> Supplied records

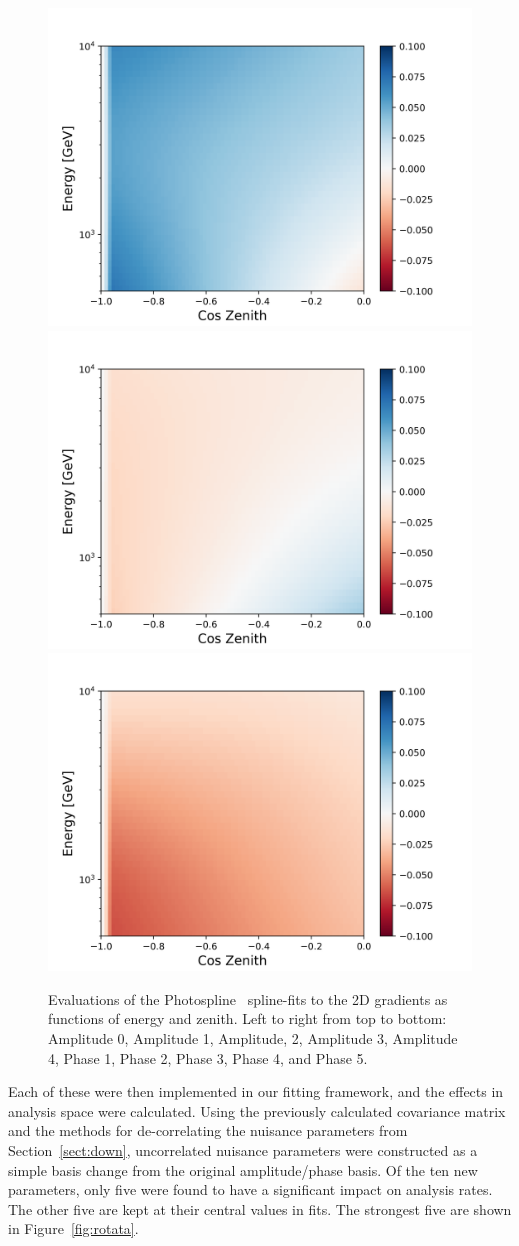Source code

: \documentclass[main.tex]{subfiles}
\begin{document}
\begin{figure}
    \includegraphics[width=0.24\linewidth]{figures/spline_phase03_gradient.png}\\
    \includegraphics[width=0.24\linewidth]{figures/spline_phase04_gradient.png}%
    \includegraphics[width=0.24\linewidth]{figures/spline_phase05_gradient.png}%
    \caption{Evaluations of the Photospline~\cite{WHITEHORN20132214} spline-fits to the 2D gradients as functions of energy and zenith. Left to right from top to bottom: Amplitude 0, Amplitude 1, Amplitude, 2, Amplitude 3, Amplitude 4, Phase 1, Phase 2, Phase 3, Phase 4, and Phase 5.}\label{fig:gradients}
\end{figure}

Each of these were then implemented in our fitting framework, and the effects in analysis space were calculated. 
Using the previously calculated covariance matrix and the methods for de-correlating the nuisance parameters from Section~\ref{sect:down}, uncorrelated nuisance parameters were constructed as a simple basis change from the original amplitude/phase basis. 
Of the ten new parameters, only five were found to have a significant impact on analysis rates. The other five are kept at their central values in fits. 
The strongest five are shown in Figure~\ref{fig:rotata}.
\end{document}
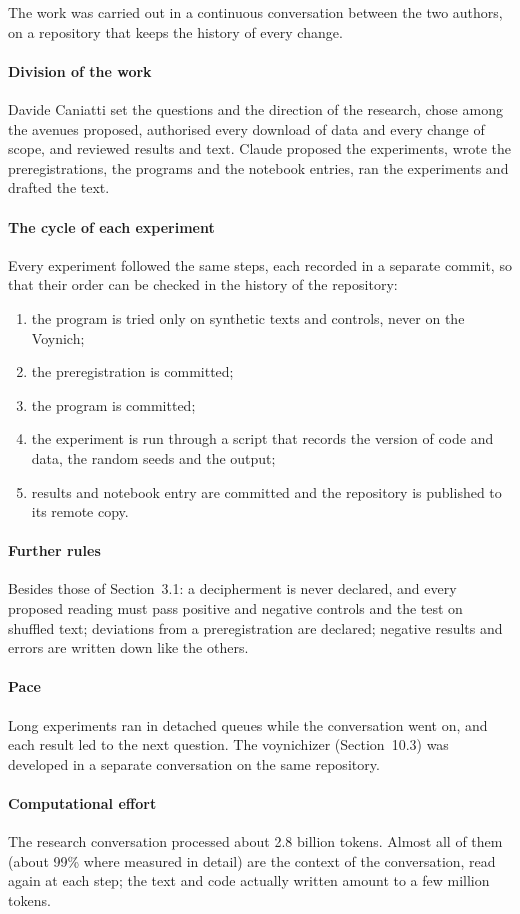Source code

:The work was carried out in a continuous conversation between the two authors, on a repository that keeps the history of
every change.

\paragraph{Division of the work} Davide Caniatti set the questions and the direction of the research, chose among the
avenues proposed, authorised every download of data and every change of scope, and reviewed results and text. Claude
proposed the experiments, wrote the preregistrations, the programs and the notebook entries, ran the experiments and
drafted the text.

\paragraph{The cycle of each experiment} Every experiment followed the same steps, each recorded in a separate commit, so
that their order can be checked in the history of the repository:
\begin{enumerate}
\item the program is tried only on synthetic texts and controls, never on the Voynich;
\item the preregistration is committed;
\item the program is committed;
\item the experiment is run through a script that records the version of code and data, the random seeds and the output;
\item results and notebook entry are committed and the repository is published to its remote copy.
\end{enumerate}

\paragraph{Further rules} Besides those of Section~3.1: a decipherment is never declared, and every proposed reading
must pass positive and negative controls and the test on shuffled text; deviations from a preregistration are declared;
negative results and errors are written down like the others.

\paragraph{Pace} Long experiments ran in detached queues while the conversation went on, and each result led to the
next question. The voynichizer (Section~10.3) was developed in a separate conversation on the same repository.

\paragraph{Computational effort} The research conversation processed about 2.8 billion tokens. Almost all of them (about
99\% where measured in detail) are the context of the conversation, read again at each step; the text and code actually
written amount to a few million tokens.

> Your goal
Your job is to return all lines above that hold the word "linewidth".

> Response to this task
    \includegraphics[width=0.24\linewidth]{figures/spline_phase03_gradient.png}\\
    \includegraphics[width=0.24\linewidth]{figures/spline_phase04_gradient.png}%
    \includegraphics[width=0.24\linewidth]{figures/spline_phase05_gradient.png}%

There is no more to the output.